Although smartphones provide convenience for our lives, we need to be aware of the negative consequences of their use, with smartphone addiction being one of the most worrisome factors. Smartphone addiction is a condition in which the use of smartphones becomes uncontrollable. Individuals with this type of addiction face social, psychological, and health challenges [8]. Research indicates that smartphone addiction is associated with various internalizing and behavioral problems. While a significant number of the findings point to negative outcomes of smartphones, there is a dearth of evidence concerning determinants of smartphone addiction. It is evident that teenagers have an intimate relationship with technology [9]. Because of the convenience provided by smartphones, humans have become more dependent on them [3]. Smartphone addiction harms children’s social engagement. When children become addicted to smartphones, they do not participate in social activities. The negative effects indicate social implications of media addiction beyond psychological and practical implications [10]. Moreover, research shows that smartphone addiction has negative impacts on individuals’ psychological and physical health as well as their academic and professional performance [10, 11]. To examine the factors leading to smartphone addiction, past research focused on psychological factors and revealed that stress, shyness, loneliness, anxiety, and depression are positively correlated with smartphone addiction [10].
Researchers have conducted studies on the relationship between addiction and adolescent dependence on smartphones [6-11]. Nevertheless, no research has examined the impact of smartphone addiction on employed and non-employed mothers. According to field research conducted by the present researchers, addiction to smartphones among children leads to bullying acts, isolation, lack of social interaction with peers, lack of interest in social games, depression, and anxiety [12]. These consequences, in turn, lead to psychological problems, such as depression and rumination, in their mothers.

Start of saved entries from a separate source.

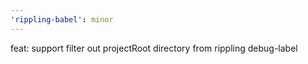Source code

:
 ```yaml
---
'rippling-babel': minor
---
```


feat: support filter out projectRoot directory from rippling debug-label
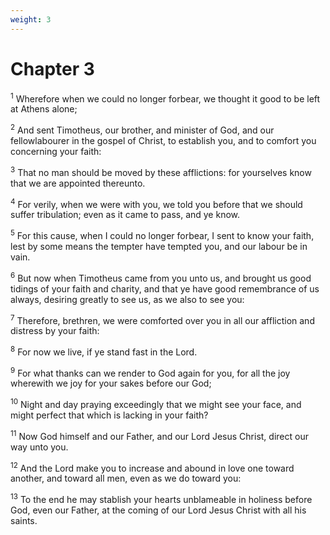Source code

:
 ```yaml
---
weight: 3
---
```


# Chapter 3

<sup>1</sup> Wherefore when we could no longer forbear, we thought it good to be left at Athens alone; 

<sup>2</sup> And sent Timotheus, our brother, and minister of God, and our fellowlabourer in the gospel of Christ, to establish you, and to comfort you concerning your faith: 

<sup>3</sup> That no man should be moved by these afflictions: for yourselves know that we are appointed thereunto. 

<sup>4</sup> For verily, when we were with you, we told you before that we should suffer tribulation; even as it came to pass, and ye know. 

<sup>5</sup> For this cause, when I could no longer forbear, I sent to know your faith, lest by some means the tempter have tempted you, and our labour be in vain. 

<sup>6</sup> But now when Timotheus came from you unto us, and brought us good tidings of your faith and charity, and that ye have good remembrance of us always, desiring greatly to see us, as we also to see you: 

<sup>7</sup> Therefore, brethren, we were comforted over you in all our affliction and distress by your faith: 

<sup>8</sup> For now we live, if ye stand fast in the Lord. 

<sup>9</sup> For what thanks can we render to God again for you, for all the joy wherewith we joy for your sakes before our God; 

<sup>10</sup> Night and day praying exceedingly that we might see your face, and might perfect that which is lacking in your faith? 

<sup>11</sup> Now God himself and our Father, and our Lord Jesus Christ, direct our way unto you. 

<sup>12</sup> And the Lord make you to increase and abound in love one toward another, and toward all men, even as we do toward you: 

<sup>13</sup> To the end he may stablish your hearts unblameable in holiness before God, even our Father, at the coming of our Lord Jesus Christ with all his saints. 


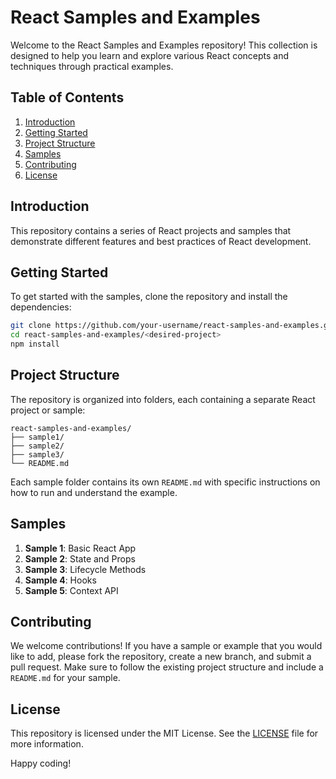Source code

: # React Samples and Examples

Welcome to the React Samples and Examples repository! This collection is designed to help you learn and explore various React concepts and techniques through practical examples.

## Table of Contents

1. [Introduction](#introduction)
2. [Getting Started](#getting-started)
3. [Project Structure](#project-structure)
4. [Samples](#samples)
5. [Contributing](#contributing)
6. [License](#license)

## Introduction

This repository contains a series of React projects and samples that demonstrate different features and best practices of React development. 

## Getting Started

To get started with the samples, clone the repository and install the dependencies:

```bash
git clone https://github.com/your-username/react-samples-and-examples.git
cd react-samples-and-examples/<desired-project>
npm install
```

## Project Structure

The repository is organized into folders, each containing a separate React project or sample:

```
react-samples-and-examples/
├── sample1/
├── sample2/
├── sample3/
└── README.md
```

Each sample folder contains its own `README.md` with specific instructions on how to run and understand the example.

## Samples

1. **Sample 1**: Basic React App
2. **Sample 2**: State and Props
3. **Sample 3**: Lifecycle Methods
4. **Sample 4**: Hooks
5. **Sample 5**: Context API

## Contributing

We welcome contributions! If you have a sample or example that you would like to add, please fork the repository, create a new branch, and submit a pull request. Make sure to follow the existing project structure and include a `README.md` for your sample.

## License

This repository is licensed under the MIT License. See the [LICENSE](LICENSE) file for more information.

Happy coding!

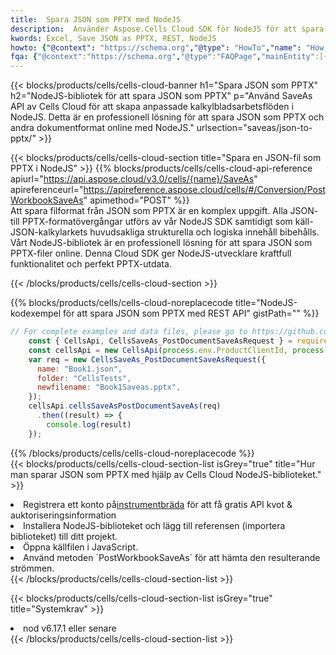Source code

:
```yaml
---
title:  Spara JSON som PPTX med NodeJS
description:  Använder Aspose.Cells Cloud SDK för NodeJS för att spara JSON-formatfil som PPTX-formatfil.
kwords: Excel, Save JSON as PPTX, REST, NodeJS
howto: {"@context": "https://schema.org","@type": "HowTo","name": "How to save JSON as PPTX using the Cells Cloud NodeJS library.","description": "How to save JSON as PPTX using the Cells Cloud NodeJS library.","image": {"@type": "ImageObject"},"url": "/nodejs/saveas/json-to-pptx/","step": [{ "@type": "HowToStep","name": "How to save JSON as PPTX using the Cells Cloud NodeJS library. step 1", "image": {"@type": "ImageObject",},"url": "/nodejs/saveas/json-to-pptx/","text": "Register an account at <a href='https://dashboard.aspose.cloud/'>Dashboard</a> to get free API quota & authorization details",},{ "@type": "HowToStep","name": "How to save JSON as PPTX using the Cells Cloud NodeJS library. step 1", "image": {"@type": "ImageObject",},"url": "/nodejs/saveas/json-to-pptx/","text": "Install NodeJS library and add the reference (import the library) to your project.",},{ "@type": "HowToStep","name": "How to save JSON as PPTX using the Cells Cloud NodeJS library. step 1", "image": {"@type": "ImageObject",},"url": "/nodejs/saveas/json-to-pptx/","text": "Open the source file in JavaScript.",},{ "@type": "HowToStep","name": "How to save JSON as PPTX using the Cells Cloud NodeJS library. step 1", "image": {"@type": "ImageObject",},"url": "/nodejs/saveas/json-to-pptx/","text": "Use the `PostWorkbookSaveAs` method to retrieve the resulting stream.",}, ],"supply": {"@type": "HowToSupply","name": "document"},"tool": [{"@type": "HowToTool","name": "Visual Studio, Visual Studio Code, WebStorm"},{"@type": "HowToTool","name": "Aspose Cells"}],"totalTime": "PT6M"}
fqa: {"@context":"https://schema.org","@type":"FAQPage","mainEntity":[{"@type":"Question","name":"Why save file as other formats file in C# using REST API?","acceptedAnswer":{"@type":"Answer","text":"Documents are encoded in many ways, and some files may be incompatible with the software you use. To open and read such files, just save them as appropriate file formats.<br/><ol><li>Install .NET SDK and add the reference (import the library) to your project.</li><li>Open the source file in C# using REST API.</li><li>Call the PostWorkbookSaveAsRequest() method, passing an output filename with required extension.</li><li>Get the result of save as a separate file.</li></ol>"}},{"@type":"Question","name":"What file formats can I save as with your C# library?","acceptedAnswer":{"@type":"Answer","text":"We support a variety of file formats for conversion using .NET library, including XLSX, Excel, xls , PDF, CSV, HTML, Markdown, XML, PNG, JPG, TIFF, Json, TXT and many more."}},{"@type":"Question","name":"What is the maximum allowed file size for conversion using this .NET library?","acceptedAnswer":{"@type":"Answer","text":"There are no file size limits for format conversions using .NET library."}}]}
---
```

{{< blocks/products/cells/cells-cloud-banner h1="Spara JSON som PPTX" h2="NodeJS-bibliotek för att spara JSON som PPTX" p="Använd SaveAs API av Cells Cloud för att skapa anpassade kalkylbladsarbetsflöden i NodeJS. Detta är en professionell lösning för att spara JSON som PPTX och andra dokumentformat online med NodeJS." urlsection="saveas/json-to-pptx/" >}}

{{< blocks/products/cells/cells-cloud-section title="Spara en JSON-fil som PPTX i NodeJS" >}}
{{% blocks/products/cells/cells-cloud-api-reference apiurl="https://api.aspose.cloud/v3.0/cells/{name}/SaveAs" apireferenceurl="https://apireference.aspose.cloud/cells/#/Conversion/PostWorkbookSaveAs" apimethod="POST" %}}
<br/>
Att spara filformat från JSON som PPTX är en komplex uppgift. Alla JSON- till PPTX-formatövergångar utförs av vår NodeJS SDK samtidigt som käll-JSON-kalkylarkets huvudsakliga strukturella och logiska innehåll bibehålls. Vårt NodeJS-bibliotek är en professionell lösning för att spara JSON som PPTX-filer online. Denna Cloud SDK ger NodeJS-utvecklare kraftfull funktionalitet och perfekt PPTX-utdata.

{{< /blocks/products/cells/cells-cloud-section >}}

{{% blocks/products/cells/cells-cloud-noreplacecode title="NodeJS-kodexempel för att spara JSON som PPTX med REST API" gistPath="" %}}
  
```js
// For complete examples and data files, please go to https://github.com/aspose-cells-cloud/aspose-cells-cloud-node/
    const { CellsApi, CellsSaveAs_PostDocumentSaveAsRequest } = require("asposecellscloud");
    const cellsApi = new CellsApi(process.env.ProductClientId, process.env.ProductClientSecret);
    var req = new CellsSaveAs_PostDocumentSaveAsRequest({
      name: "Book1.json",
      folder: "CellsTests",
      newfilename: "Book1Saveas.pptx",
    });
    cellsApi.cellsSaveAsPostDocumentSaveAs(req)
      .then((result) => {
        console.log(result)
    });
```
  
{{% /blocks/products/cells/cells-cloud-noreplacecode %}}
<br/>
{{< blocks/products/cells/cells-cloud-section-list isGrey="true" title="Hur man sparar JSON som PPTX med hjälp av Cells Cloud NodeJS-biblioteket." >}}
<li> Registrera ett konto på<a href="https://dashboard.aspose.cloud/">instrumentbräda</a> för att få gratis API kvot & auktoriseringsinformation</li>
<li>Installera NodeJS-biblioteket och lägg till referensen (importera biblioteket) till ditt projekt.</li>
<li>Öppna källfilen i JavaScript.</li>
<li>Använd metoden `PostWorkbookSaveAs` för att hämta den resulterande strömmen.</li>
{{< /blocks/products/cells/cells-cloud-section-list >}}

{{< blocks/products/cells/cells-cloud-section-list isGrey="true" title="Systemkrav" >}}
<li>nod v6.17.1 eller senare</li>
{{< /blocks/products/cells/cells-cloud-section-list >}}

Rumination, being a cognitive process characterized by repetitive thinking based on negative feelings and thoughts, is an effective indicator of the onset of internalizing symptoms, which has been found to occur in families [13]. Rumination, described as a cognitive process characterized by an abstract and repetitive way of thinking based on negative feelings and thoughts and their consequences, has recently emerged as a leading predictor of the onset of internalized disorders [14]. In fact, ruminants have rarely been investigated because of the powerful stressors causing negative thoughts and influencing them [13]. Michl et al reported in their longitudinal study that the level of rumination increased following stressful events [15]. In their study, smartphone addiction among children was considered as a stressor. Additionally, failure to find a solution for decreasing the use of smartphones by children increases the feeling of helplessness, thereby creating a vicious cycle that aggravates rumination [16]. Rumination exerts many effects on depression, thereby reducing optimism for the future [17]. In addition, rumination serves as a mechanism connecting stressful life experiences to symptoms of depression and anxiety [15]. Furthermore, effects of rumination on social problem solving worsen depression [18,19]. Accordingly, this study aims to compare depression and rumination among mothers of preschool children with smartphone addiction in Tehran in the period from 2019 to 2020.
 
Materials and Methods
The present study used a descriptive correlational design. The statistical population of this study included all employed and unemployed mothers of all preschool children with smartphone addiction. The study period started from October 2019 to November 2020 in kindergarten houses of 8 districts of Tehran. Meanwhile, 150 mothers of children with smartphone addiction were selected using the purposeful sampling method. Accordingly, children who received the minimum score on smartphone addiction questionnaires were included in this study. Children with physical and mental disabilities were excluded. The inclusion criteria for the mothers were being employed, unemployed, married, and being within the age range of 20-45. The exclusion criteria were mothers heading the household. The Cochran's formula was used to determine the sample size. Considering the statistical population of the kindergartens and the possibility of the mothers to participate in the study, the sample size was 150.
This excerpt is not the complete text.